Dataset entries:
*** Begin section ***
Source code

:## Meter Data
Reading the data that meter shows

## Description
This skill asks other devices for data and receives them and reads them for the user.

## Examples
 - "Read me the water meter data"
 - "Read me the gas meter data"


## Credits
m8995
*** End section ***
*Instructions for the task*: Send back the complete set of entries, exactly as shown above.

*Output of the task*:
Source code

:## Meter Data
Reading the data that meter shows

## Description
This skill asks other devices for data and receives them and reads them for the user.

## Examples
 - "Read me the water meter data"
 - "Read me the gas meter data"


## Credits
m8995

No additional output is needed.